#### Task item:
Among the records below, find the line that has "für das Grafik-Rendering](adding-fonts.md)"; from there, give the lines again exactly, and stop after the line that has "für die Abladung](dev-offloading.md)".

#### Source material:
+ + + +

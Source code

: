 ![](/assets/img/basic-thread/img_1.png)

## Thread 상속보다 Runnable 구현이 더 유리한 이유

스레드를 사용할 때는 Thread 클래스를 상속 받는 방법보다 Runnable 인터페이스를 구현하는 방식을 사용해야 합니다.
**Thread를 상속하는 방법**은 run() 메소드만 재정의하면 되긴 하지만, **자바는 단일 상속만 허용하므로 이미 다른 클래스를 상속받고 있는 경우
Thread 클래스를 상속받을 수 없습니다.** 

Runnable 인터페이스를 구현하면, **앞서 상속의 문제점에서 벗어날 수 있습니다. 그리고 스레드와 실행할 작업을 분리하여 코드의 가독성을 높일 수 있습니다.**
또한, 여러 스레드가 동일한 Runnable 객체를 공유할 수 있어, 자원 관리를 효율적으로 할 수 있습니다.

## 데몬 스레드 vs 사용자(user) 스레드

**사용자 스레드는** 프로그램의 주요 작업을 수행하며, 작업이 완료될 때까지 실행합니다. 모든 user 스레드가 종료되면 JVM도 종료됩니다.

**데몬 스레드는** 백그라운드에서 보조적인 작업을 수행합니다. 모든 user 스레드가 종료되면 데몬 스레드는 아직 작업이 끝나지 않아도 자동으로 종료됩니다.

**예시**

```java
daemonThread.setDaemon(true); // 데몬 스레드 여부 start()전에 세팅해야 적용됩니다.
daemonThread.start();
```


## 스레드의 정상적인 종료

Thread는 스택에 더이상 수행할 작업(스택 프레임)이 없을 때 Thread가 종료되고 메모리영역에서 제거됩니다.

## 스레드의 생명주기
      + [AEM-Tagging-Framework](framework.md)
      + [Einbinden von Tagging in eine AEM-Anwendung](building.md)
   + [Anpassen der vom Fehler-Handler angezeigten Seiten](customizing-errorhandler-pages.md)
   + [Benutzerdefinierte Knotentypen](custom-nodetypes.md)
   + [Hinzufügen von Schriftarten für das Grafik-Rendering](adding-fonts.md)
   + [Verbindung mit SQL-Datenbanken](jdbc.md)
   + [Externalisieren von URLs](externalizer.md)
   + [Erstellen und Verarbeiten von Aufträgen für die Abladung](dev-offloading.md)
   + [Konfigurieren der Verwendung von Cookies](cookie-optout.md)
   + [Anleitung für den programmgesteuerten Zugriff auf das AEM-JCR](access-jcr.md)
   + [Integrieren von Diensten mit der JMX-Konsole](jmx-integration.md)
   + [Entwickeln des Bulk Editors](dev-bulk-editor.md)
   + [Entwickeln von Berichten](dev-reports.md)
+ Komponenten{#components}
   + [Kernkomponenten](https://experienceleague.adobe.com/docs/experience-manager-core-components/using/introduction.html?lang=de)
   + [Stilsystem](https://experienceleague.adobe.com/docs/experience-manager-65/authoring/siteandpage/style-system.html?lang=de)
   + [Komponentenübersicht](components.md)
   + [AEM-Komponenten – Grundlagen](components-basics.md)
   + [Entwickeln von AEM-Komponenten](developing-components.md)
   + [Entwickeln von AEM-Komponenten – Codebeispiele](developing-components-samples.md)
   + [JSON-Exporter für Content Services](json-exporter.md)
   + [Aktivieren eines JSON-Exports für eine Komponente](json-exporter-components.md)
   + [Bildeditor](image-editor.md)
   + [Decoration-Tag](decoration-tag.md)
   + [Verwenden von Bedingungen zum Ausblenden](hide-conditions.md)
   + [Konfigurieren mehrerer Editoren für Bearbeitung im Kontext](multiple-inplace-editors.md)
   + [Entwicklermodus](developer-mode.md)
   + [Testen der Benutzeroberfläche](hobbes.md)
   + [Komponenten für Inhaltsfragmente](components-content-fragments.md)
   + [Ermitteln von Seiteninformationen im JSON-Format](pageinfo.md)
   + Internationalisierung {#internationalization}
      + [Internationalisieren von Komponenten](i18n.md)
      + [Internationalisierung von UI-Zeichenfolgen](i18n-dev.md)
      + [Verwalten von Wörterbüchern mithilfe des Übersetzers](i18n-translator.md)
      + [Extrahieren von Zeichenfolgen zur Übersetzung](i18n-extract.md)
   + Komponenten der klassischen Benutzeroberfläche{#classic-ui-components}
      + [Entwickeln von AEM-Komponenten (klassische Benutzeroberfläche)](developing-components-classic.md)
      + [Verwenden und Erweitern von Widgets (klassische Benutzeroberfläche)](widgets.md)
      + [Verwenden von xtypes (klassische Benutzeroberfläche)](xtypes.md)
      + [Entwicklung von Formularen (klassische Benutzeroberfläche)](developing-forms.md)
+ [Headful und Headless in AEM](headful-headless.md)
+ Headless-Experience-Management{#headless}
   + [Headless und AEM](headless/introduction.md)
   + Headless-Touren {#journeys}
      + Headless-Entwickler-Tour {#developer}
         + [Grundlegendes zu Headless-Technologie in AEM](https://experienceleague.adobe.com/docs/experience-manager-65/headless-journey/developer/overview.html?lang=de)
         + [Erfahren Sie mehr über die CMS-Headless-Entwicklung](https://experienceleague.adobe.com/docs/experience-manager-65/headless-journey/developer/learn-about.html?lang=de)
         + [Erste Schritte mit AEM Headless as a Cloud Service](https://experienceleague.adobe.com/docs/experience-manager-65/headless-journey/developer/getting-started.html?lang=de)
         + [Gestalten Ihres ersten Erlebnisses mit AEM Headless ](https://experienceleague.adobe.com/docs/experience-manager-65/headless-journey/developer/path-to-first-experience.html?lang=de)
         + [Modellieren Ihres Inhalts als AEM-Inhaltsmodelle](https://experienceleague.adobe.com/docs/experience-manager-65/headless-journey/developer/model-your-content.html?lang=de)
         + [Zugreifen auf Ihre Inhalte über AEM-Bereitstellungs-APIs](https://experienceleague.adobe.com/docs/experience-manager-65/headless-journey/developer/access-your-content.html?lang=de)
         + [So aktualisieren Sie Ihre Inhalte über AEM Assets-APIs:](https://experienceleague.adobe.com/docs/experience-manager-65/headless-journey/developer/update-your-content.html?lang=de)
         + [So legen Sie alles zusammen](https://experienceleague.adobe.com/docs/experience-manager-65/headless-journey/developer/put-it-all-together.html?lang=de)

+ + + +

#### The answer:
   + [Hinzufügen von Schriftarten für das Grafik-Rendering](adding-fonts.md)
   + [Verbindung mit SQL-Datenbanken](jdbc.md)
   + [Externalisieren von URLs](externalizer.md)
   + [Erstellen und Verarbeiten von Aufträgen für die Abladung](dev-offloading.md)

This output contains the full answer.